生年は明治三十年で、同じ山陰因幡の岩美出身の作家尾崎翠と、ほぼ等しい。
尾崎翠は『第七官界彷徨』という、まことに奇妙な味の、神経的な作品を書いたが、精神を病んで帰郷、その後は作品をほとんど書かず、精神病院や老人ホームに入退院をくりかえし、昭和四十六年に七十五歳で死んだ。「このまま死ぬんだったら、むごいものだねえ」と、呟いて逝ったといわれている。
先に名を挙げた金子みすゞについては、もう十年以上も前に『山陰を旅する人たち』のなかで述べたことがあるが、昭和五年に二十六歳で自殺した。
これらの人は、皆、才あるゆえにというべきか、この世にうまく棲むことが、むつかしいのであったし、皆ことごとく、それぞれに淋しい命運の女性であったといわなければならない。
千鳥の母親古代子は、『千鳥遺稿』の「編纂後記」の最後に、つぎのように記している。
《あまりに繊細な感情を持つて居り、早くも厭世観をもつてゐた彼女は、悲劇的な或る物が素質の中に閃いてゐたので、ある年頃に至つては華やかに自殺しかねない子だと思ふ不安に襲はれる事も度々であつたが、かほどに早く執着なく、我等の濁世を去らうとは思ひもかけなかつた。
チドリよ! 私達こそ可哀さうではないか! 明日をも知らず煩悩に煩悩を重ねて生き残るのだ》
六歳や七歳の子供のもつ「厭世観」とは、どんなものだろうか。

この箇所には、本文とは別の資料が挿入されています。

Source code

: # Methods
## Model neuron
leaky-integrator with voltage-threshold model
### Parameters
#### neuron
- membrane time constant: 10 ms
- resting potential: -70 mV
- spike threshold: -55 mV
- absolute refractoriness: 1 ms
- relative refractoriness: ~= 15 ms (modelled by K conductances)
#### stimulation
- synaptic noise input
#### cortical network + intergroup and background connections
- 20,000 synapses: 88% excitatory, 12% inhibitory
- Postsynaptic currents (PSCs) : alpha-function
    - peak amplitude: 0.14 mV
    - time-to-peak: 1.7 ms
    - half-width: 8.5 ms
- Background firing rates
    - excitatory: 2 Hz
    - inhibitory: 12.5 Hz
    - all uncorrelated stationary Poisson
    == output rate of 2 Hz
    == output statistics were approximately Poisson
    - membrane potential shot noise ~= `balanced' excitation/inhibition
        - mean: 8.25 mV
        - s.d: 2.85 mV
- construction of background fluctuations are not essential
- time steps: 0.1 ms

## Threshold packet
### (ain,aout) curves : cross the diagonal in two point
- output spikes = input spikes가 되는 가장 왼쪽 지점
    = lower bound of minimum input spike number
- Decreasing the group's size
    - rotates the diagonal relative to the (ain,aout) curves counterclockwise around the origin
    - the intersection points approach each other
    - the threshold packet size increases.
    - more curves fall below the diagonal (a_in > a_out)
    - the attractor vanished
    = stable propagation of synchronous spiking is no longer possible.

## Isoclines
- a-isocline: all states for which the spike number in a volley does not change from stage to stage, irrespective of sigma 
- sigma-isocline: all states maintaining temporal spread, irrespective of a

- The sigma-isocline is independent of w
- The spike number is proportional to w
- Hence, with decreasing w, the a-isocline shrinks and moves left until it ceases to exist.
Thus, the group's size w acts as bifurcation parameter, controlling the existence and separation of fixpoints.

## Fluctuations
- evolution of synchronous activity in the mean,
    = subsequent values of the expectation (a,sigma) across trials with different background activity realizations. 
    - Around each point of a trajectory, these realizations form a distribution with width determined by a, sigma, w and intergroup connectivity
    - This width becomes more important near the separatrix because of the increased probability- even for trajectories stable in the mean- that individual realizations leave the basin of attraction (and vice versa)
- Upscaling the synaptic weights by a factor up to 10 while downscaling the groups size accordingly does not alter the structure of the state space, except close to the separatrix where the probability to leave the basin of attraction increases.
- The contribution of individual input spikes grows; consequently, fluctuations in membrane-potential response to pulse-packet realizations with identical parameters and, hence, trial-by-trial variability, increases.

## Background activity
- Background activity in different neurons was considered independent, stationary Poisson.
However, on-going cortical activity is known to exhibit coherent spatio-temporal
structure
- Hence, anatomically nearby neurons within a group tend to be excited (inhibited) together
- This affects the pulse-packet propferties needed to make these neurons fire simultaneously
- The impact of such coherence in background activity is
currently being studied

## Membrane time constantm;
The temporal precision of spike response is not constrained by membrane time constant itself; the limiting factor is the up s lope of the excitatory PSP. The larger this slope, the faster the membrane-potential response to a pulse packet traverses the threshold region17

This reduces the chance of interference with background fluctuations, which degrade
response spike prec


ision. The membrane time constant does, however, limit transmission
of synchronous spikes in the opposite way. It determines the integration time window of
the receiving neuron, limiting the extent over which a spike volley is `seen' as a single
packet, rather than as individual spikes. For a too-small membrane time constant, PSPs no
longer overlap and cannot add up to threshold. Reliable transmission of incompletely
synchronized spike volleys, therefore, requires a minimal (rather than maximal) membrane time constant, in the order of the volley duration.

千鳥は、六歳の秋、肺炎で二か月ほど寝込み、その病床からようやく起てるようになったとき、家族や周囲の者がよかった、よかつたとよろこぶなか、
「病気をすると死にたくない死にたくないと思うし、病気が治るとこんどは地震や火事が怖ろしくて生きているのが心配だし、いっそ生まれて来なければよかった……」
と、淋しい面持で嘆じたという。
《かなり憂鬱で、怖ろしく虚無的な考えをもつ子であつた》とも、母親は述べている。
だいたいの想像はつく。そして、生の岸辺の詩人とわたしがいう金子みすゞの幼年期も、あるいはこれに似ていたかもしれない。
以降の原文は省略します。